:: Records for the exercise
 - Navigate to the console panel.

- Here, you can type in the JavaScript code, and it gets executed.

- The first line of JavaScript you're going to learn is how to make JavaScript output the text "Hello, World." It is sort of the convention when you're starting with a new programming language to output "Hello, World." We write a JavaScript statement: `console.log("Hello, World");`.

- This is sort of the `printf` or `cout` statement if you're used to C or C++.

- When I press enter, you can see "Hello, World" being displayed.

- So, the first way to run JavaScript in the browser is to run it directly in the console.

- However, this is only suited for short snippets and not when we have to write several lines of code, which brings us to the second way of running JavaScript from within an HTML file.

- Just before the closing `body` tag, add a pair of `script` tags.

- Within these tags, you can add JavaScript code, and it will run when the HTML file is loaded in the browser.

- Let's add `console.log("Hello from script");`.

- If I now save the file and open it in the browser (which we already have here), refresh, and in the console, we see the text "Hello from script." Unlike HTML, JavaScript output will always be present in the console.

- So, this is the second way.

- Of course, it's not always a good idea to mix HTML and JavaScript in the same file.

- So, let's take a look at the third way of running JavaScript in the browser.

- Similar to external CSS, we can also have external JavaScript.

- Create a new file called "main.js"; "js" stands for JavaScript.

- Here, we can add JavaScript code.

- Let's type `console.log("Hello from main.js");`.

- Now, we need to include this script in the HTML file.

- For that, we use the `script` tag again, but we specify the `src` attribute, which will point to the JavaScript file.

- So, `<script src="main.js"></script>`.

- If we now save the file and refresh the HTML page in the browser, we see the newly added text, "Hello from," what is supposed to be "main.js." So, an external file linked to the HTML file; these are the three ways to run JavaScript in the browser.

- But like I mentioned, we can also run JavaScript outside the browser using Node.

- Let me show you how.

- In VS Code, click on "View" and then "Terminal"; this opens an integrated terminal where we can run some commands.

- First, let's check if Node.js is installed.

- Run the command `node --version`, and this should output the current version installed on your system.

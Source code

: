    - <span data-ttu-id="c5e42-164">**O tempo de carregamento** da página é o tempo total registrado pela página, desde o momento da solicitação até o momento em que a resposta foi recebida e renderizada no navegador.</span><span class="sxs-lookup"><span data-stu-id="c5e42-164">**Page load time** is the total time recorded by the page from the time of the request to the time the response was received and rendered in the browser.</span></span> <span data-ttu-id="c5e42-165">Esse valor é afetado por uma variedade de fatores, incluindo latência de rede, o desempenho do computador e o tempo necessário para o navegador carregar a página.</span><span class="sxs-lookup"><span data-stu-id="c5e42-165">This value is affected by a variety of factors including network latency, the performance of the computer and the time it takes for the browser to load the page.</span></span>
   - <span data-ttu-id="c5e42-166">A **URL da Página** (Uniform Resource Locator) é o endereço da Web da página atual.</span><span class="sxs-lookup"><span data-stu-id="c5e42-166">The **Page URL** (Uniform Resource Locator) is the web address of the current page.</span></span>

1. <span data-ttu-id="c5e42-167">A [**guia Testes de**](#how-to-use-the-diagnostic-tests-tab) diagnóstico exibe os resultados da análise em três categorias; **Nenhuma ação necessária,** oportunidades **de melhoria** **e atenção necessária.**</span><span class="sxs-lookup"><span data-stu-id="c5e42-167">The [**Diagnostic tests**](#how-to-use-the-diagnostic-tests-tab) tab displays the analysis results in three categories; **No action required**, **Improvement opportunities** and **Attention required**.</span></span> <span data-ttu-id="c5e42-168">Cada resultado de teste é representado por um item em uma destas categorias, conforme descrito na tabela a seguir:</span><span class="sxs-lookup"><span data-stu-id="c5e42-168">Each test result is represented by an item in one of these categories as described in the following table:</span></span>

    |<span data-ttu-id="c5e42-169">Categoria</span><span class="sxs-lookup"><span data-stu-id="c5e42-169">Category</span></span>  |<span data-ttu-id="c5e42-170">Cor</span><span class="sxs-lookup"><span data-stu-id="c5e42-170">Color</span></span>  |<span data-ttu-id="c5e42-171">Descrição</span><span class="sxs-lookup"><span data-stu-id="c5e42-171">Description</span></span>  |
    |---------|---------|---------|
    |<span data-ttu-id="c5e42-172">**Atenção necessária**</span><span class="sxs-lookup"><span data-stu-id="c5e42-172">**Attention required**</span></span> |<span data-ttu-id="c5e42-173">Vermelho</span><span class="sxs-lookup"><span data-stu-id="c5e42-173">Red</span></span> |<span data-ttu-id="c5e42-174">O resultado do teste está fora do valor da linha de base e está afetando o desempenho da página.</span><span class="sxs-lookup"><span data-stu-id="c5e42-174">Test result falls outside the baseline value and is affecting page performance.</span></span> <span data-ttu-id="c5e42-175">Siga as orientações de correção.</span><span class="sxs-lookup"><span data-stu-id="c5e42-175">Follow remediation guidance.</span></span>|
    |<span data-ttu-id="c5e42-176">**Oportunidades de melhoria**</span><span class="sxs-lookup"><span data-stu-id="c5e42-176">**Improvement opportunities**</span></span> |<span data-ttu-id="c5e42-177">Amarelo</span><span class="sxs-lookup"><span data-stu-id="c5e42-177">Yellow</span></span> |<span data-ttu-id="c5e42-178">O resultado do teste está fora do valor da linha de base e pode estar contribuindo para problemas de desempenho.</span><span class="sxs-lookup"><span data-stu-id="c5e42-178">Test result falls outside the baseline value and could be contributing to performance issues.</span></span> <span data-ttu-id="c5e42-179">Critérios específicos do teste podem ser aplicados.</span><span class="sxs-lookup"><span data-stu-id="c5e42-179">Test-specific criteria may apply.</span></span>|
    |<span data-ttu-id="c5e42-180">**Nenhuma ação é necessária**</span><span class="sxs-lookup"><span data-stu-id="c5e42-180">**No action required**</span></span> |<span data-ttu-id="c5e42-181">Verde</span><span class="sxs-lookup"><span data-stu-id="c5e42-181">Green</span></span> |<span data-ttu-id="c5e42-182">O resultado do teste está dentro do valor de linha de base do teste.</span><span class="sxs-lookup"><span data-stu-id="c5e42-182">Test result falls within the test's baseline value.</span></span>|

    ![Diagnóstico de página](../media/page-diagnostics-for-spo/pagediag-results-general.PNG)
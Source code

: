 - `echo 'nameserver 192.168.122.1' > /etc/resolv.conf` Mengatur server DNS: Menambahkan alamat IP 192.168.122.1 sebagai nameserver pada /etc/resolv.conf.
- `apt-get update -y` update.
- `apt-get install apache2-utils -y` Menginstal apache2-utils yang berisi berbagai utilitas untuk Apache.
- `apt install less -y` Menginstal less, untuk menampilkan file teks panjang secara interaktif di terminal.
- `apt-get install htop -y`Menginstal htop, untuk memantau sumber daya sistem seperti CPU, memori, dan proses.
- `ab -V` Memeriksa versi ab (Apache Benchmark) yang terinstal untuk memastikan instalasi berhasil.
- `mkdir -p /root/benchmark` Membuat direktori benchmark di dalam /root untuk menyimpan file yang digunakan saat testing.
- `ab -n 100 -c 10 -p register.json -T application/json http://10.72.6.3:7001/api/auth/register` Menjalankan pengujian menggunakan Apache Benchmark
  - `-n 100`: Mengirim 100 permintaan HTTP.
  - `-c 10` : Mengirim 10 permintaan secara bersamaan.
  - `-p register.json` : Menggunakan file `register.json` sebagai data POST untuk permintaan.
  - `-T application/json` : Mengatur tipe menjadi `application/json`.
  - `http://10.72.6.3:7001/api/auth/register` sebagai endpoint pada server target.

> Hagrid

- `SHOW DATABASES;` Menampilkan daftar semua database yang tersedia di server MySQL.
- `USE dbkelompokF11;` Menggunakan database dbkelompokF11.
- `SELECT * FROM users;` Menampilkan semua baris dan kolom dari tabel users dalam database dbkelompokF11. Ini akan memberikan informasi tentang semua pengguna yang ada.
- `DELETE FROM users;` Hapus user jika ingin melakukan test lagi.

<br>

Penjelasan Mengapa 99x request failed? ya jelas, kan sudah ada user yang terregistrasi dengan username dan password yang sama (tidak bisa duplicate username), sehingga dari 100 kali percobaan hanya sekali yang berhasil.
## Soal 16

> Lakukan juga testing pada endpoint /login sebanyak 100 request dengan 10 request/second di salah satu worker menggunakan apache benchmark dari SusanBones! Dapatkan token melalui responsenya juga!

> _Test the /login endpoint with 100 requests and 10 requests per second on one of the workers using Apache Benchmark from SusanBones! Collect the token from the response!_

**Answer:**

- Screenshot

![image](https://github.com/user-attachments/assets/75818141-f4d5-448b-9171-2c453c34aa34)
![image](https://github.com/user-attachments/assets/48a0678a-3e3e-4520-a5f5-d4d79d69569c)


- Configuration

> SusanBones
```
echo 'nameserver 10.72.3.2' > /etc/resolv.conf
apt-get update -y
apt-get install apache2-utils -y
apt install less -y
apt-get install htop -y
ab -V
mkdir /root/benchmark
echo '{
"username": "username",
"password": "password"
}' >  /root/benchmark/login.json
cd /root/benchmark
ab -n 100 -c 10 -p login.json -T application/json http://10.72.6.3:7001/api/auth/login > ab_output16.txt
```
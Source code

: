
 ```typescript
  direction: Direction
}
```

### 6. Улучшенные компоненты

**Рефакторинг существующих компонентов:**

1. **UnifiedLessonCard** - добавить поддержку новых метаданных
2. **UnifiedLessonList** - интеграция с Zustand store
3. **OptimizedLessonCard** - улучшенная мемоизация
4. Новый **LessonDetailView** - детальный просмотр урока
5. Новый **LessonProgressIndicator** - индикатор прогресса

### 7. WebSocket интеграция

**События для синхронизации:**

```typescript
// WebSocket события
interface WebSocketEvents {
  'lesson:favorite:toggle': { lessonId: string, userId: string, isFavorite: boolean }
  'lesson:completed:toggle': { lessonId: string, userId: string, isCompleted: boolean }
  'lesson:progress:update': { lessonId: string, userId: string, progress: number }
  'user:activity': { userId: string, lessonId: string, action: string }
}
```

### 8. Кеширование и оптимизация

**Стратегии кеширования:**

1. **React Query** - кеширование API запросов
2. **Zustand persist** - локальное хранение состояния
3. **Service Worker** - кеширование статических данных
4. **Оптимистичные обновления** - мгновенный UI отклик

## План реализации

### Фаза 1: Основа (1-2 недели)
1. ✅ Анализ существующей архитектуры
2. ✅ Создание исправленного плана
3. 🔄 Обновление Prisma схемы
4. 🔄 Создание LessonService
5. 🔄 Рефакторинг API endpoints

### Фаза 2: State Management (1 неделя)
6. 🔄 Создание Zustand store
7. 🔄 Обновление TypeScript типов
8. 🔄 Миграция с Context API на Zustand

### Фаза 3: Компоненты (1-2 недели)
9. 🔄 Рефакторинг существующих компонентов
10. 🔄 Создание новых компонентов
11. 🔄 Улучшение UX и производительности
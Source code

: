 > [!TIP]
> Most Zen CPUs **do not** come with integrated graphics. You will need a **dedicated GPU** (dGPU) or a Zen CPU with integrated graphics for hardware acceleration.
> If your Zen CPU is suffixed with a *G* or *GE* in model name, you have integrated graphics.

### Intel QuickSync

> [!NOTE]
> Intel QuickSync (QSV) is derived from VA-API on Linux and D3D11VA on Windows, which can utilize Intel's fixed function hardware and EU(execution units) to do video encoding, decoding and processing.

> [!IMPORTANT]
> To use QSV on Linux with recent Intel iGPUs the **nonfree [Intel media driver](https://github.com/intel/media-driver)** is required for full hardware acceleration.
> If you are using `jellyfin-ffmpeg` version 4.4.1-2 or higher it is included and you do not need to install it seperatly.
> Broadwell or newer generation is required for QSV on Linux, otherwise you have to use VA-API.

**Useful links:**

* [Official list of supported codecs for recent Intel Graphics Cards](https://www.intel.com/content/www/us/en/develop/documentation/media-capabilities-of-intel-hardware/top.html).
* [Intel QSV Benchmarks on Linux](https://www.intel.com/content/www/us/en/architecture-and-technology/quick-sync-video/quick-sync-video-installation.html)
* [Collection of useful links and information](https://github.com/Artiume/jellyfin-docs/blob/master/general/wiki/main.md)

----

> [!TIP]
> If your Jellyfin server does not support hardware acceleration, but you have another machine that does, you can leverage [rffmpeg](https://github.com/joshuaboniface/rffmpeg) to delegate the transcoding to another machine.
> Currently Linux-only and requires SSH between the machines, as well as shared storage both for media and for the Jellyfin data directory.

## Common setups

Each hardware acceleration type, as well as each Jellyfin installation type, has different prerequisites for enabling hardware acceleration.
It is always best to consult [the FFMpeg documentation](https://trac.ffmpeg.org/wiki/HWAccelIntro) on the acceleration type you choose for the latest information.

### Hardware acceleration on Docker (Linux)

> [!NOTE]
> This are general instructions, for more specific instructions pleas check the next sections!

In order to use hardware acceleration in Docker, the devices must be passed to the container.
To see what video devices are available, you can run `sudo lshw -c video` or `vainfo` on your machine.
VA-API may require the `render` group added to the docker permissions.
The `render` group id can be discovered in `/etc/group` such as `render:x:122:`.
::::
Your response should hold the lines from the first line of the entries above through the line with "- Now, we need", each retyped exactly, and nothing else.

Answer below:
 - Navigate to the console panel.

- Here, you can type in the JavaScript code, and it gets executed.

- The first line of JavaScript you're going to learn is how to make JavaScript output the text "Hello, World." It is sort of the convention when you're starting with a new programming language to output "Hello, World." We write a JavaScript statement: `console.log("Hello, World");`.

- This is sort of the `printf` or `cout` statement if you're used to C or C++.

- When I press enter, you can see "Hello, World" being displayed.

- So, the first way to run JavaScript in the browser is to run it directly in the console.

- However, this is only suited for short snippets and not when we have to write several lines of code, which brings us to the second way of running JavaScript from within an HTML file.

- Just before the closing `body` tag, add a pair of `script` tags.

- Within these tags, you can add JavaScript code, and it will run when the HTML file is loaded in the browser.

- Let's add `console.log("Hello from script");`.

- If I now save the file and open it in the browser (which we already have here), refresh, and in the console, we see the text "Hello from script." Unlike HTML, JavaScript output will always be present in the console.

- So, this is the second way.

- Of course, it's not always a good idea to mix HTML and JavaScript in the same file.

- So, let's take a look at the third way of running JavaScript in the browser.

- Similar to external CSS, we can also have external JavaScript.

- Create a new file called "main.js"; "js" stands for JavaScript.

- Here, we can add JavaScript code.

- Let's type `console.log("Hello from main.js");`.

- Now, we need to include this script in the HTML file.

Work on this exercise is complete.